Do you know what are the chances of getting breast cancer under 40?
What can you do to prevent yourself? Here’s what you need to know.
Breast cancer is often hard to diagnose at an early stage. In fact, when the tumor is still small, it typically produces no symptoms. That’s why screening examinations are crucial for early detection. Many risk factors may lead to breast cancer, including family history, genetic predisposition, and even height.
Most of the breast cancer cases are of women over 45. However, the disease can affect younger women too. According to the Centers for Disease Control and Prevention, about 11% of all new cases of breast cancer in the United States are found in women younger than 45 years of age. Although breast cancer is still extremely rare with women under 40, the risk is still there.
What are the risks of getting breast cancer?
As stated in the American Cancer Society in 2017, one in 1,567 women in their 20’s and 1 in 220 women in their 30’s are likely to be diagnosed with breast cancer in the next 10 years. These women face great challenges when they have to go to screening because doctors don’t recommend mammograms for patients under 40. They suggest ultrasounds and MRIs as better screening choice for women in their 20’s and 30’s with a higher breast cancer risk.

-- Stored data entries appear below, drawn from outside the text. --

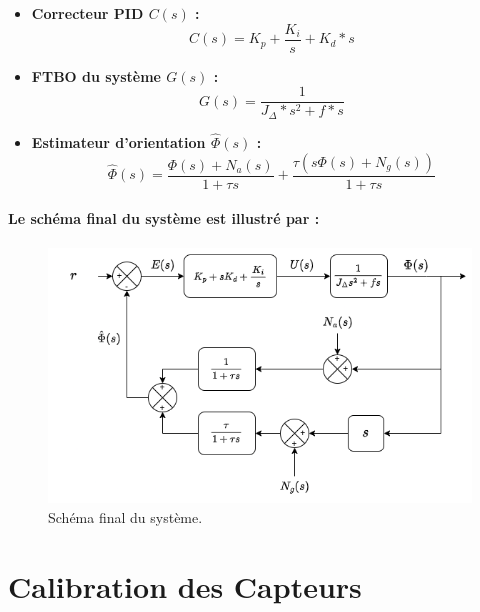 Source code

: \begin{itemize}
	\item \textbf{Correcteur PID $C(s)$ :} \begin{equation}
		C(s) = K_p + \frac{K_i}{s} + K_d * s
	\end{equation}
	\item \textbf{FTBO du système $G(s)$ :} \begin{equation}
		G(s) = \frac{1}{J_\Delta * s^2 + f * s}
	\end{equation}
	\item \textbf{Estimateur d'orientation $\hat{\Phi}(s)$ :} \begin{equation}
		\hat{\Phi}(s) = \frac{\Phi(s) + N_a(s)}{1 + \tau s} + \frac{\tau (s\Phi(s) + N_g(s))}{1 + \tau s}
	\end{equation}
\end{itemize}

\paragraph{Le schéma final du système est illustré par :}
\paragraph*{}
\begin{figure}[!htpb]
	\centering
	\includegraphics[width=\linewidth]{Figures/final-diagram.png}
	\caption{Schéma final du système.}
\end{figure}

\newpage

\section{Calibration des Capteurs}


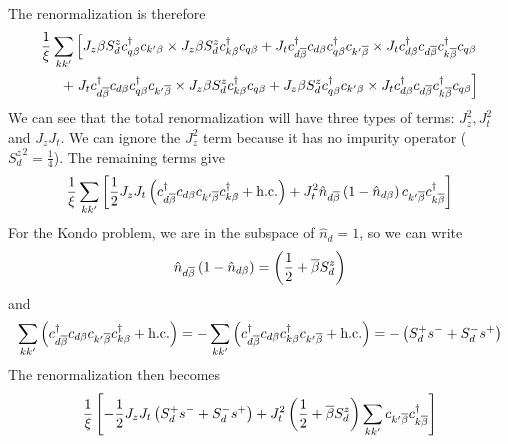 \documentclass[12pt,twoside]{report}
\numberwithin{equation}{section}
\begin{document}
The renormalization is therefore
\begin{equation}\begin{aligned}
	\frac{1}{\xi}\sum_{kk^\prime} \left[J_z \beta S_d^z c^\dagger_{q\beta}c_{k^\prime\beta}\times J_z \beta S_d^z c^\dagger_{k\beta}c_{q\beta} + J_t  c^\dagger_{d\overline\beta}c_{d\beta} c^\dagger_{q\beta}c_{k^\prime\overline\beta} \times J_t  c^\dagger_{d\beta}c_{d\overline\beta} c^\dagger_{k\overline\beta}c_{q\beta}\right.\\
	+\left. J_t  c^\dagger_{d\overline\beta}c_{d\beta} c^\dagger_{q\beta}c_{k^\prime\overline\beta}\times J_z \beta S_d^z c^\dagger_{k\beta}c_{q\beta} + J_z \beta S_d^z c^\dagger_{q\beta}c_{k^\prime\beta}\times J_t  c^\dagger_{d\beta}c_{d\overline\beta} c^\dagger_{k\overline\beta}c_{q\beta}\right]
\end{aligned}\end{equation}
We can see that the total renormalization will have three types of terms: \(J_z^2, J_t^2\) and \(J_z J_t\). We can ignore the \(J_z^2\) term because it has no impurity operator (\({S_d^z}^2 = \frac{1}{4}\)). The remaining terms give
\begin{equation}\begin{aligned}
	\label{kondo_part}
	\frac{1}{\xi}\sum_{kk^\prime} \left[\frac{1}{2} J_z J_t\left(c^\dagger_{d\overline\beta}c_{d\beta}c_{k^\prime\overline\beta}c^\dagger_{k\beta} + \text{h.c.}\right) + J_t^2 \hat n_{d\overline\beta}\left(1 - \hat n_{d\beta}\right) c_{k^\prime\overline\beta}c^\dagger_{k\overline\beta}\right]
\end{aligned}\end{equation}
For the Kondo problem, we are in the subspace of \(\hat n_d= 1\), so we can write
\begin{equation}\begin{aligned}
	\hat n_{d\overline\beta}\left(1 - \hat n_{d\beta}\right) = \left(\frac{1}{2} +  \overline\beta S_d^z \right)
\end{aligned}\end{equation}
and
\begin{equation}\begin{aligned}
	\sum_{kk^\prime}\left( c^\dagger_{d\overline\beta}c_{d\beta}c_{k^\prime\overline\beta}c^\dagger_{k\beta} + \text{h.c.}\right) = -\sum_{kk^\prime}\left( c^\dagger_{d\overline\beta}c_{d\beta}c^\dagger_{k\beta}c_{k^\prime\overline\beta} + \text{h.c.}\right) = -\left(S_d^+ s^- + S_d^- s^+\right)
\end{aligned}\end{equation}
The renormalization then becomes
\begin{equation}\begin{aligned}
	\frac{1}{\xi} \left[-\frac{1}{2} J_z J_t\left(S_d^+ s^- + S_d^- s^+\right) + J_t^2 \left(\frac{1}{2} +  \overline\beta S_d^z \right) \sum_{kk^\prime}c_{k^\prime\overline\beta}c^\dagger_{k\overline\beta}\right]
\end{aligned}\end{equation}
\end{document}

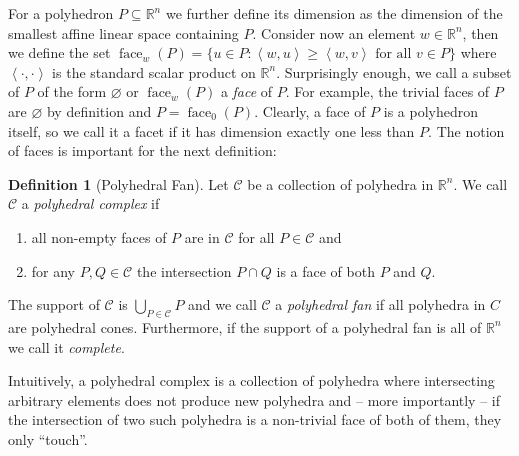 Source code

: \documentclass[
  paper=a4,
  DIV=14,
  fontsize=12pt,
  titlepage,
  bibliography=totoc,
  listof=totoc,
  pagesize=pdftex
]{scrartcl}
\numberwithin{figure}{section}
\numberwithin{equation}{section}
\numberwithin{table}{section}
\newcommand*\setR{\mathds{R}}
\newcommand*\ideal[1]{\left\langle #1 \right\rangle}
\DeclareMathOperator{\face}{face}
\theoremstyle{definition}
\newtheorem{definition}{Definition}
\numberwithin{definition}{section}
\begin{document}
For a polyhedron $P \subseteq \setR^n$ we further define its dimension as the dimension of
the smallest affine linear space containing $P$. Consider now an element $w \in \setR^n$,
then we define the set $\face_w(P) = \{ u \in P : \ideal{w,u} \geq \ideal{w,v} \text{ for
all } v\in P\}$ where $\ideal{\cdot,\cdot}$ is the standard scalar product on $\setR^n$.
Surprisingly enough, we call a subset of $P$ of the form $\varnothing$ or $\face_w(P)$ a
\emph{face} of $P$. For example, the trivial faces of $P$ are $\varnothing$ by definition
and $P = \face_0(P)$. Clearly, a face of $P$ is a polyhedron itself, so we call it a facet
if it has dimension exactly one less than $P$. The notion of faces is important for the
next definition:

\begin{definition}[Polyhedral Fan]
  Let $\mathcal C$ be a collection of polyhedra in $\setR^n$. We call $\mathcal C$ a
  \emph{polyhedral complex} if
  \begin{enumerate}
    \item all non-empty faces of $P$ are in $\mathcal C$ for all $P \in \mathcal C$ and
    \item for any $P,Q \in \mathcal C$ the intersection $P\cap Q$ is a face of both $P$
      and $Q$.
  \end{enumerate}
  The support of $\mathcal C$ is $\bigcup_{P\in\mathcal C}P$ and we call $\mathcal C$ a
  \emph{polyhedral fan} if all polyhedra in $C$ are polyhedral cones. Furthermore, if the
  support of a polyhedral fan is all of $\setR^n$ we call it \emph{complete}.
  \label{def:polyhedralFan}
\end{definition}

Intuitively, a polyhedral complex is a collection of polyhedra where intersecting
arbitrary elements does not produce new polyhedra and -- more importantly -- if the
intersection of two such polyhedra is a non-trivial face of both of them, they only
\enquote{touch}.
\end{document}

In case you are a woman under 40, and you are concerned you might have breast cancer, here’s what you need to evaluate.
1. Do you have a known BRCA1 or BRCA2 gene mutation?
2. Does anyone from your family has a BRCA1 or BRCA2 gene mutation?
3. Did you have radiation therapy to the chest in your early adulthood?
4. Do you have Li-Fraumeni syndrome, Cowden syndrome, or Bannayan-Riley-Ruvalcaba syndrome, or have first-degree relatives with one of these syndromes?
5. Have you been told you have dense breasts at a mammogram?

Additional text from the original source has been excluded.